So dangerous is the threat, that the world’s largest computer security companies have joined together with governments around the world in an unusual alliance to pool their resources and solve the problem. So much so, that a group (Conficker Working Group) to defeat the worm has also been created.
The worm, which was first detected in November, last year, spreads rapidly to computers through a flaw in the Windows operating system. Infected machines are co-opted into a “botnet” army, which can be controlled and used by the hackers to launch unprecedented cyber attacks.
“The general agreement in the security world is that Conficker is the largest threat that global internet is facing from a cyber crime point of view. It has proven to be extremely resilient. It’s almost impossible to remove,” Rodney Joffe, a Director of the Conficker Working Group, told Sydney Morning Herald. “The best minds in the world have not managed to crack the code behind this yet.”
Microsoft has offered a 250,000 dollars reward for information leading to the identification of the individuals – or rogue governments – behind Conficker. But so far international effort to find a solution has yielded few results.

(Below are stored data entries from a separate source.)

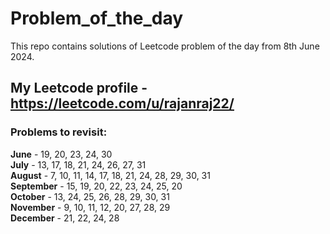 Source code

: # Problem_of_the_day

This repo contains solutions of Leetcode problem of the day from 8th June 2024.

## My Leetcode profile - https://leetcode.com/u/rajanraj22/

### Problems to revisit:

**June** - 19, 20, 23, 24, 30  
**July** - 13, 17, 18, 21, 24, 26, 27, 31  
**August** - 7, 10, 11, 14, 17, 18, 21, 24, 28, 29, 30, 31  
**September** - 15, 19, 20, 22, 23, 24, 25, 20  
**October** - 13, 24, 25, 26, 28, 29, 30, 31  
**November** - 9, 10, 11, 12, 20, 27, 28, 29  
**December** - 21, 22, 24, 28 
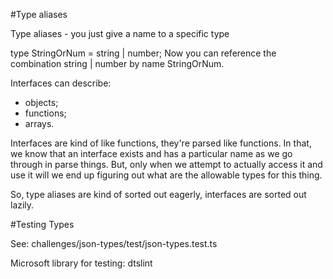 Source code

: #Type aliases

Type aliases - you just give a name to a specific type

type StringOrNum = string | number;
Now you can reference the combination string | number by name StringOrNum.

Interfaces can describe:
- objects;
- functions;
- arrays.

Interfaces are kind of like functions, they're parsed like functions. In that, we know that an interface exists and has a particular name as we go through in parse things. But, only when we attempt to actually access it and use it will we end up figuring out what are the allowable types for this thing.

So, type aliases are kind of sorted out eagerly, interfaces are sorted out lazily.

#Testing Types

See: challenges/json-types/test/json-types.test.ts

Microsoft library for testing: dtslint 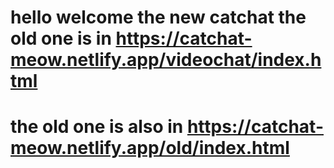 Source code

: # hello welcome the new catchat the old one is in https://catchat-meow.netlify.app/videochat/index.html

# the old one is also in https://catchat-meow.netlify.app/old/index.html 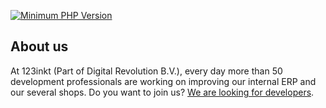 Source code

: [![Minimum PHP Version](https://img.shields.io/badge/php-%3E%3D%208.1-8892BF)](https://php.net/)

## About us

At 123inkt (Part of Digital Revolution B.V.), every day more than 50 development professionals are working on improving our internal ERP 
and our several shops. Do you want to join us? [We are looking for developers](https://www.werkenbij123inkt.nl/zoek-op-afdeling/it).
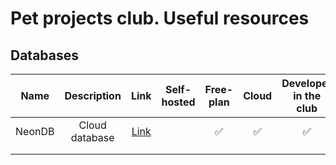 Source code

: # Pet projects club. Useful resources 

## Databases
| Name   |  Description   |            Link            | Self-hosted | Free-plan | Cloud | Developer in the club | Is Pet project |
|--------|:--------------:|:--------------------------:|-------------|:---------:|:-----:|:---------------------:|----------------|
| NeonDB | Cloud database | [Link](https://neon.tech/) |             |     ✅     |   ✅   |           ✅           |                |
|        |                |                            |             |           |       |                       |                |
|        |                |                            |             |           |       |                       |                |
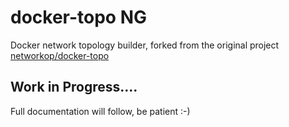 # docker-topo NG
Docker network topology builder, forked from the original project [networkop/docker-topo](https://github.com/networkop/docker-topo) 

## Work in Progress....
Full documentation will follow, be patient :-)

The creators of the worm can do anything they want with the infected machines including stealing users’ banking details or flooding government servers to knock them offline. The worm has a built-in mechanism to prevent people from scanning their computers with anti-virus software, says Joffe. Unfortunately, even for those who wipe their computers clean and start fresh, if they back up any important data on a portable hard drive, the clean machine is re-infected when the drive is connected to the computer.
The worm also spreads automatically between computers on a network and infects machines without the user having to do anything other than switch their computers on. While majority of the botnets can be destroyed by disabling the server used to issue commands to infected machines, but with Conficker the location of this sever changes every day and state-of-the-art cryptography means it’s almost impossible to crack.